The Name of the Wind has much to recommend it. The central character, Kvothe, is brave, resourceful, and witty. The world is rich. The evil demons are wicked and creepy. The university of magic has arcane traditions and a nicely insane headmaster. And so on. It is entertaining and I read it straight through. I plan to read the second book, when it comes out in paperback. But I don't know what the reviewer (cited on the back) was thinking when he said to "put it on the shelf beside The Lord of the Rings"; maybe he doesn't have any books by authors with names between R and T?

Rothfuss has a couple of weaknesses that bother me. For one, he doesn't seem to know anything about medieval or ancient history. Not that there is any special reason why a fantasy world has to be like medieval Europe, but it cuts into my suspension of disbelief when modern things are presented as if they were medieval commonplaces. (E.g., the tiny inn at the beginning has a bar, behind which the proprietor stands like a modern bartender; medieval inns had no such piece of furniture.) Worse, when he wants to impress us, Rothfuss tends to make things really big. Kvothe spends a few years as an orphan boy on the streets of a city, about which we are told little beyond that it is enormous: "It was too big, actually. It was immense. Seas of people, forests of buildings, roads wide as rivers." And so on. But I never figured out why it was there, what business its people did, who governed it, or what those forests of buildings actually looked like. Then there is the woman, Denna, who is praised to the sky and back to the abyss as the most beautiful and wonderful of beings but who seemed utterly unremarkable to me. She may be gorgeous, but she never says or does anything interesting, and I found her more annoying than anything else. She seemed to me like the enormous city, rendered amazing by hyperbole. Take away the superlatives, though, and there wasn't much to see.

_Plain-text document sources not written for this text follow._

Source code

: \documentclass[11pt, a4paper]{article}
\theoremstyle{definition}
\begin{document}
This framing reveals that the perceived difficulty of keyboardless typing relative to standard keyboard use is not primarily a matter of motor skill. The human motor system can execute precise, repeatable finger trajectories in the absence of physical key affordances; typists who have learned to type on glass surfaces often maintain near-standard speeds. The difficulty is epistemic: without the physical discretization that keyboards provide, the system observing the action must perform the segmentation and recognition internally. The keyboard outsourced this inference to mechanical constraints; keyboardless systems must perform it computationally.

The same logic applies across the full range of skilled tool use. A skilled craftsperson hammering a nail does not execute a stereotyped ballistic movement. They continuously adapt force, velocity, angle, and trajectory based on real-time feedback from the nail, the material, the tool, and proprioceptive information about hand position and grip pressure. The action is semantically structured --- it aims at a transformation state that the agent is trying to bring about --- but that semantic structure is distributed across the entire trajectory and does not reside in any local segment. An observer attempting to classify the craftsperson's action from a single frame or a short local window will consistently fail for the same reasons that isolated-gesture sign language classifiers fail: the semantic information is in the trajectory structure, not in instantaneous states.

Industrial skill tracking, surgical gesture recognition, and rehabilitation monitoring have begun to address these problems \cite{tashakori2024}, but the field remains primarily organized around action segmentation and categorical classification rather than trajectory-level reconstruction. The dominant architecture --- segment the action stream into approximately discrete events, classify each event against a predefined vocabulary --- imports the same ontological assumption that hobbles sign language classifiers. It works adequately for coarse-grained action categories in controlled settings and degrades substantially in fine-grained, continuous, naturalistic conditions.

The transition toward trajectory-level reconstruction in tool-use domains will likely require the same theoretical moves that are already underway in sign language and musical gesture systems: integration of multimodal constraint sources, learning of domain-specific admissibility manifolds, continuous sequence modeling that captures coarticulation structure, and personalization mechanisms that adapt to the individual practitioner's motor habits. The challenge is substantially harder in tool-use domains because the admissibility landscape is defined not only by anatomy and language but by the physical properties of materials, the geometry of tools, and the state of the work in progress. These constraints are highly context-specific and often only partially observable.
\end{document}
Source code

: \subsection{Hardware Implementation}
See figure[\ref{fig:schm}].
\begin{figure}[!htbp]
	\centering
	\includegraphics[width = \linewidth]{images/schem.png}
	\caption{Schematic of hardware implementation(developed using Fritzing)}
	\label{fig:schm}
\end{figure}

One thing I liked was the conception of magic, which involves mental gymnastics like believing and disbelieving something at the same time, defined sources of energy, and "sympathy" of the old, neoplatonic kind. Another is the way Kvothe tries to track down his ancient demons through old songs and folktales. And, as I said, Kvothe himself is an impressive character. But on the shelf next to Tolkien it does not belong.


ThursdayNext said...

You've articulated how I feel exactly. Enjoyable, but the same pieces didn't work for me. In particular, the author's refusal to reveal any reason that Kvothe should be so floored by Denna. It's almost as if he lazily thinks that, since he has done such a good job convincing us that Kvothe is exceptional, the reader should just assume that anyone Kvothe loves is also exceptional. Perhaps Rothfuss didn't intend this, but by the end of the book (and into the second one) it started to seem sexist. As if women exist (and derive their worth) as objects of the male gaze and vessels for male desire. A woman has no intrinsic merit but that which she derives from being loved by men of worth. It rankles.

Natalie said...

I actually agree with you. I really enjoyed the book and even posted about it on my blog but I wasn't 100% satisfied with it, and for some reason I kept going back and forth with myself about WHY... I think the end it had to do with its amazing, often self-proclaimed cleverness, which ended up not being especially deep or meaningful. And the typos!! But a fun book nonetheless. -- recently posted about the book here.